--- In [email protected],
"tomandcindytraynoratfairfieldlis"
<[EMAIL PROTECTED]> wrote:
>
> This subject has had a lot of play here from time to time and I
> thought the following quotation from the book I   Reality and
> Subjectivity by David Hawkins was a very suscinct answer. Page 359
> 
> Questioner: There is confusion about the state of enlightenment and
> about the "individual" to whom it "happens" or who is it that has
> become enlightened.

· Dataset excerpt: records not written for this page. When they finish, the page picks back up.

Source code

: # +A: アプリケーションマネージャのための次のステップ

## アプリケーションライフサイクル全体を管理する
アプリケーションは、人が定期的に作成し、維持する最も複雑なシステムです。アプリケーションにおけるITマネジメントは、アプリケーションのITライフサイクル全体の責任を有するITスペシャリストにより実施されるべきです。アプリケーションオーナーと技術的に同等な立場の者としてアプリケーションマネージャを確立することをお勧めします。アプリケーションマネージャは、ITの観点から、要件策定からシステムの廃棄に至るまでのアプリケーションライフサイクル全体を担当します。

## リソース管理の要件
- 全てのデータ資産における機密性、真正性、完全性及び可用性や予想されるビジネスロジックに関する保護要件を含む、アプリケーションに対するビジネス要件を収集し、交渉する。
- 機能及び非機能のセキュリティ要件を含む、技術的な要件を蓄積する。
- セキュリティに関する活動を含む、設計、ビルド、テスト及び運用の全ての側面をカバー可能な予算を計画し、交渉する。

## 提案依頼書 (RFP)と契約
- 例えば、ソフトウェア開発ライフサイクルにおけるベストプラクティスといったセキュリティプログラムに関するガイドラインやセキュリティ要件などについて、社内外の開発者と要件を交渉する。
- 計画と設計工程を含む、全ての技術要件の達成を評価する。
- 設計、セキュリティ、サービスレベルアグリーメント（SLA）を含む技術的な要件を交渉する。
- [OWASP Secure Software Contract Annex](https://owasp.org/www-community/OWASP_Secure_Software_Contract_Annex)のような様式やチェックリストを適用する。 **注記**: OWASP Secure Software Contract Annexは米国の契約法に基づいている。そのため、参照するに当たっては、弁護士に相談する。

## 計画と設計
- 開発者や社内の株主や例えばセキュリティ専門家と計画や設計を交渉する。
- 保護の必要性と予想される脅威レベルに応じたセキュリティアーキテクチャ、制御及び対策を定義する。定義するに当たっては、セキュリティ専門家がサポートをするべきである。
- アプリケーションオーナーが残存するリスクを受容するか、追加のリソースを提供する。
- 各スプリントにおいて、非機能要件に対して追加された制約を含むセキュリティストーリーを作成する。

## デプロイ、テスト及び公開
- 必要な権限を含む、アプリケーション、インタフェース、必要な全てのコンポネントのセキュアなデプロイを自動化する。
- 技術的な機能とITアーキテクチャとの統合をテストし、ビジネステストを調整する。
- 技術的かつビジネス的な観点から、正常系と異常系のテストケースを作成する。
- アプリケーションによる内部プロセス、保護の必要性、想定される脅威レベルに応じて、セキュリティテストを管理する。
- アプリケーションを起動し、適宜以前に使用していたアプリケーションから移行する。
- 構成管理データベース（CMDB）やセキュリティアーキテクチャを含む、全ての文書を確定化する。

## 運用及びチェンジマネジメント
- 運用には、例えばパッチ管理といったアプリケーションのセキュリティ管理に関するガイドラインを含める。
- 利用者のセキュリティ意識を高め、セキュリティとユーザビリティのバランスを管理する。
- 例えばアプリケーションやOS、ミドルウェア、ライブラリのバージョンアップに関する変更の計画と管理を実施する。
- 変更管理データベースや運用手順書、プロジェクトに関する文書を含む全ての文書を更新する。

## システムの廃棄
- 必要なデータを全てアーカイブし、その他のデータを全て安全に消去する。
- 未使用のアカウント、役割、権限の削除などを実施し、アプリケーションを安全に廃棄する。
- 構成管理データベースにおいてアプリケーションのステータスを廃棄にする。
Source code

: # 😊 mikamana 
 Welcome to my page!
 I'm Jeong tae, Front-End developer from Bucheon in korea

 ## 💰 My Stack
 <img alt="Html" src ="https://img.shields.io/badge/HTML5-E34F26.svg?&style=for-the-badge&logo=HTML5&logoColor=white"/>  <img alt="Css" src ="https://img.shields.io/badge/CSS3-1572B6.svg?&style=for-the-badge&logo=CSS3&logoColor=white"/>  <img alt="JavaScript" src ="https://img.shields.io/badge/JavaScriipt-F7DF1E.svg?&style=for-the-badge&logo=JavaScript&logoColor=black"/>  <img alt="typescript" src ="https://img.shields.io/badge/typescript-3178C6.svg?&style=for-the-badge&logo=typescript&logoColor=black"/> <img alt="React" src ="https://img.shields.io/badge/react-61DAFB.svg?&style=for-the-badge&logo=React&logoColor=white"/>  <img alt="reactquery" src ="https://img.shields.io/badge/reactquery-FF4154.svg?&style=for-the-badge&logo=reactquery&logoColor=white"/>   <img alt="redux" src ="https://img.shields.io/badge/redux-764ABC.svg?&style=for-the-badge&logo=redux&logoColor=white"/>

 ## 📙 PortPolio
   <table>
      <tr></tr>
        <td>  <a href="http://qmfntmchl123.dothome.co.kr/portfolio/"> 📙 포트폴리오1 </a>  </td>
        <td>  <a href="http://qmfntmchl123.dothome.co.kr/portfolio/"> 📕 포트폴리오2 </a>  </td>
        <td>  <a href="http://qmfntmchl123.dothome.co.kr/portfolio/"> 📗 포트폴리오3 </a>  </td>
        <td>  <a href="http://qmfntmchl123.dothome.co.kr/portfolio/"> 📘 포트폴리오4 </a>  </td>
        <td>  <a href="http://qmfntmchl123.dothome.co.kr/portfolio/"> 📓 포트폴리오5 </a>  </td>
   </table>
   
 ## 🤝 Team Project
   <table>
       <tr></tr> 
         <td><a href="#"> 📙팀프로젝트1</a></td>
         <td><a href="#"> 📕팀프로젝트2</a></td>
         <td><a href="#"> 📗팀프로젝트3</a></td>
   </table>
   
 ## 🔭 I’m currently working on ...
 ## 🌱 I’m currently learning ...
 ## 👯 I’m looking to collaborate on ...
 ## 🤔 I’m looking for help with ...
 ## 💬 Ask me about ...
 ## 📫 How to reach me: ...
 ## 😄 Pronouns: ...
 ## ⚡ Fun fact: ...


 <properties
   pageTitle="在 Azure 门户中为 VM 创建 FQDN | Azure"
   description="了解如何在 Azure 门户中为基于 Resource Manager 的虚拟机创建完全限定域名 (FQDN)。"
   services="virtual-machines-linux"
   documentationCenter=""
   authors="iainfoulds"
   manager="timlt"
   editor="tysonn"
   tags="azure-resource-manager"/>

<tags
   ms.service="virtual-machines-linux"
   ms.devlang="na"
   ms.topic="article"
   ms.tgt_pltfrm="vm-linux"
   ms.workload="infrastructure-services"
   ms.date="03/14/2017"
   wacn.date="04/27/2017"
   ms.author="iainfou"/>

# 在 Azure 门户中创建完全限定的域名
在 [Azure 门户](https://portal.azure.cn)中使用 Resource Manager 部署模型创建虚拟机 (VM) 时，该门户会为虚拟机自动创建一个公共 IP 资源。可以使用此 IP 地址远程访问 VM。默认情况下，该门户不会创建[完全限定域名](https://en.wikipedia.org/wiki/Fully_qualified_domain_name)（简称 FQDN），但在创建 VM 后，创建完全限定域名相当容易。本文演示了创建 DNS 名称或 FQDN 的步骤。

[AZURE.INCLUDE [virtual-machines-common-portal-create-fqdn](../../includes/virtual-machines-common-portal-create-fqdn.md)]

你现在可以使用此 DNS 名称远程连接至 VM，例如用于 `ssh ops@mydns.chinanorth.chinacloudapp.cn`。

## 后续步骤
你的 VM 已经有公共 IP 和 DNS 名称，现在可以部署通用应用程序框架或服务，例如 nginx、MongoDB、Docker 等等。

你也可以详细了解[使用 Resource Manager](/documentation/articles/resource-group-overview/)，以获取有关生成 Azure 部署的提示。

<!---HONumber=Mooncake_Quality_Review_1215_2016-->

There is a common saying that the truly
> enlightened being does not "claim" to be enlightened, so that anybody
> who states that they are must be in error,
> 
> Answer: There is great difficulity in describing a condition that is
> not within the experiental reality of the ego, and especially in
> answering a question the asking of which stems from the dualistic
> paradigm of reality of the questioner. An enlightened being *is* their
> condition; thus, there is no purpose to make a 'claim'. That is an ego
> view. 
> 
> The personal self does not become enlightened or transformed but
> instead is assimilated, silenced, and replaced by a different
> condition altogether.
> 
****
When we  discuss enlightenment the concepts we use tend to be quite
confusing, because different individuals mean different things by
those concepts. 
Based on how I understand `personal self' it doesn't go anywhere with
enlightenment. What is gone is one's identification of the `I' with an
image of one's personal self. In enlightenment the `I' becomes
identified with the transcendental source and hence it becomes very
stable in the turmoil of life.
Nothing happens directly to the personality with its strengths and
weaknesses.
On the other hand the enlightened state of the `I' makes it much
easier to work with personal issues and defects, because you can stay
calm in blissful state in the emotional whirlwind and pain that
regularly is part of a real healing. You must also have a personality
structure that is capable of self reflection and of internally
observing one's emotions and contradicting thought forms in order to
be able to do transformative inner work.
 
People can get enlightened without these inner structures. Then they
tend to think they are fully perfect as they are and also superior
beings. They desperately need their enlightenment to be seen, and
themselves to be seen as superior, because that is their personality
structure. The personal self, that cannot work with one's issues needs
all the time adulation and a feeling of power to feel good about
oneself. Problems are seen in the world. These people can create a lot
of unnecessary havoc, but also help some in getting enlightened.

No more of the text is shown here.